Search engines outmode the URL
I think by now that just about everyone knows that search engine results are important. Where your site places in Google and Yahoo (and to a lesser extent, MSN) for important terms can make or break it, depending on the industry. People pay big bucks for SEO. People pay big bucks for text advertising, whether it’s AdWords or YPN.
But perhaps the importantance of SERPs—that’s “search engine results page” for the uninitiated—was never clearer to me than when I received an e-mail today from my mother. Mom’s competent enough with getting around the Web and doing word processing, but she doesn’t do much more than that. She’s a typical Internet user. Today, she was doing some research on gas exploration leases, and this is what she wrote:
If you “google” gas fact sheet.pub, you’ll find an informative article from Cornell in New York about gas leases.
Also, if you google shale gas doc, you’ll find interesting info on how they actually extract gas, along with pictures of wells and rigs.
A message board of people discussing gas exploration leasing can be found by googling Naro forum.
I wrote her back and asked why she hadn’t included URLs to the sites she mentioned. The simple answer. She didn’t know how.

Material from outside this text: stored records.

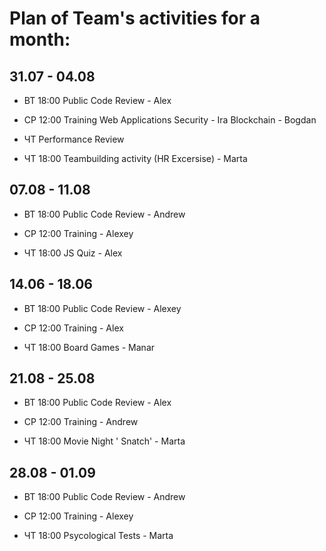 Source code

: # Plan of Team's activities for a month:
## 31.07 - 04.08
* ВТ 18:00
Public Code Review - Alex

* СР 12:00 Training
Web Applications Security - Ira
Blockchain - Bogdan

* ЧТ Performance Review

* ЧТ 18:00 
Teambuilding activity (HR Excersise) - Marta

## 07.08 - 11.08
* ВТ 18:00 
Public Code Review - Andrew

* СР 12:00 Training - Alexey

* ЧТ 18:00
JS Quiz - Alex

## 14.06 - 18.06
* ВТ 18:00 
Public Code Review - Alexey

* СР 12:00 Training - Alex

* ЧТ 18:00 
Board Games - Manar

## 21.08 - 25.08
* ВТ 18:00 
Public Code Review - Alex

* СР 12:00 Training - Andrew

* ЧТ 18:00
Movie Night ' Snatch' - Marta 

## 28.08 - 01.09

* ВТ 18:00 
Public Code Review - Andrew

* СР 12:00 Training - Alexey

* ЧТ 18:00 
Psycological Tests - Marta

I’m not writing to embarrass my mother, of course. (And truth be told, I wrote this up without asking her permission first. Pretty rude of me, eh?) But think about that: the practice of search has so permeated our use of the Web that some users have no idea what a URL is anymore. They speak of sites not in reference to their name, or their URL, but their placement and key terms returned on a Google search.